Because, as I had gathered from our nonphone conversation, she really wasn’t speaking to me. She spoke to Lars. She spoke to Jeremy, who looked as though he would much prefer being anywhere else in the universe to being cooped up in his father-in-law’s domicile. Kelly spoke to Kayla. When she went into the guest room to feed Kyle and put him down for a nap, I went gunning for Jeremy. I found him hiding out in the family room with Kayla, who was watching a cartoon about someone named Elmer or Elmo-something like that. Kayla and Lars were both engrossed in watching the TV. Jeremy was dozing. Like Kelly, he, too, had that dim, chronically sleep-deprived look which, as I remember, is part and parcel of having a newborn in the house. I woke him up.

“What’s going on with Kelly?” I asked.

Jeremy shook his head and shrugged. “Beats me,” he said miserably. “All I know is I can’t do anything right.”

“That makes two of us,” I said.

At which point Kelly suddenly reappeared in the doorway. “Let’s go,” she announced.

Jeremy said, “Where?”

“To the hotel,” Kelly said. “Obviously that’s somebody else’s room!
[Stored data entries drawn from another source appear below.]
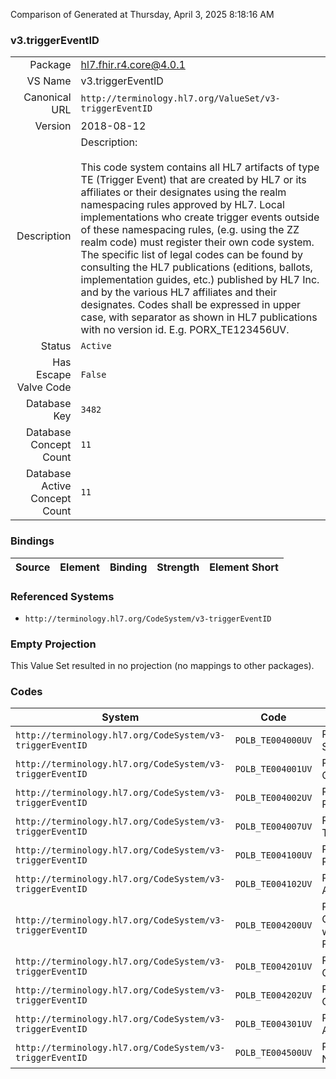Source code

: Comparison of 
Generated at Thursday, April 3, 2025 8:18:16 AM

### v3.triggerEventID

|      |     |
| ---: | --- |
| Package | hl7.fhir.r4.core@4.0.1 |
| VS Name | v3.triggerEventID |
| Canonical URL | `http://terminology.hl7.org/ValueSet/v3-triggerEventID` |
| Version | 2018-08-12 |
| Description | Description:<br/><br/>This code system contains all HL7 artifacts of type TE (Trigger Event) that are created by HL7 or its affiliates or their designates using the realm namespacing rules approved by HL7.  Local implementations who create trigger events outside of these namespacing rules, (e.g. using the ZZ realm code) must register their own code system.  The specific list of legal codes can be found by consulting the HL7 publications (editions, ballots, implementation guides, etc.) published by HL7 Inc. and by the various HL7 affiliates and their designates.  Codes shall be expressed in upper case, with separator as shown in HL7 publications with no version id.  E.g. PORX_TE123456UV. |
| Status | `Active` |
| Has Escape Valve Code | `False` |
| Database Key | `3482` |
| Database Concept Count | `11` |
| Database Active Concept Count | `11` |
### Bindings

| Source | Element | Binding | Strength | Element Short |
| ------ | ------- | ------- | -------- | ------------- |

### Referenced Systems

* `http://terminology.hl7.org/CodeSystem/v3-triggerEventID`
### Empty Projection

This Value Set resulted in no projection (no mappings to other packages).

### Codes

| System | Code | Display |
| ------ | ---- | ------- |
| `http://terminology.hl7.org/CodeSystem/v3-triggerEventID` | `POLB_TE004000UV` | Result Status |
| `http://terminology.hl7.org/CodeSystem/v3-triggerEventID` | `POLB_TE004001UV` | Result Confirm |
| `http://terminology.hl7.org/CodeSystem/v3-triggerEventID` | `POLB_TE004002UV` | Result Reject |
| `http://terminology.hl7.org/CodeSystem/v3-triggerEventID` | `POLB_TE004007UV` | Result Tracking |
| `http://terminology.hl7.org/CodeSystem/v3-triggerEventID` | `POLB_TE004100UV` | Result in Progress |
| `http://terminology.hl7.org/CodeSystem/v3-triggerEventID` | `POLB_TE004102UV` | Result Activate |
| `http://terminology.hl7.org/CodeSystem/v3-triggerEventID` | `POLB_TE004200UV` | Result Complete with Fulfillment |
| `http://terminology.hl7.org/CodeSystem/v3-triggerEventID` | `POLB_TE004201UV` | Result Corrected |
| `http://terminology.hl7.org/CodeSystem/v3-triggerEventID` | `POLB_TE004202UV` | Result Complete |
| `http://terminology.hl7.org/CodeSystem/v3-triggerEventID` | `POLB_TE004301UV` | Result Abort |
| `http://terminology.hl7.org/CodeSystem/v3-triggerEventID` | `POLB_TE004500UV` | Result Nullify |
I wouldn’t want to be in the way.”

“No!” Kayla wailed. “I don’t want to go!”

In actual fact, it was someone else’s closet. Mel didn’t use the bedroom at all, but with Mel’s clothing and makeup clearly evident in both the bathroom and the closet, I could see how Kelly might have gotten that mistaken idea into her head.

“I thought we were going to stay for dinner,” Jeremy objected.

“We’ll eat at McDonald’s,” Kelly said firmly. “Kayla will like that better anyway.”

“I don’t wanna go!” Kayla said. “I want to stay here. With Gumpa.”

Lars said, “Is there a problem?”

Dutifully Jeremy began collecting things-the diaper bag, the baby carrier, and all the other little necessaries that go with being parents of young children-while Kelly simply headed for the door with the blanket-swaddled Kyle in her arms. By then Kayla was wailing at the top of her lungs and stamping her feet. “Don’t wanna go. Don’t wanna go.”

At which point the telephone rang again. “Your caterer is here,” the doorman announced. “Should I send her up?”

Why the hell not? I thought. “By all means,” I said.

Kayla was still screeching as the elevator headed for the lobby. It was enough to make me long for the old days and the relative peace and quiet of the Seattle PD homicide squad-even if Captain Paul Kramer was the guy running the show.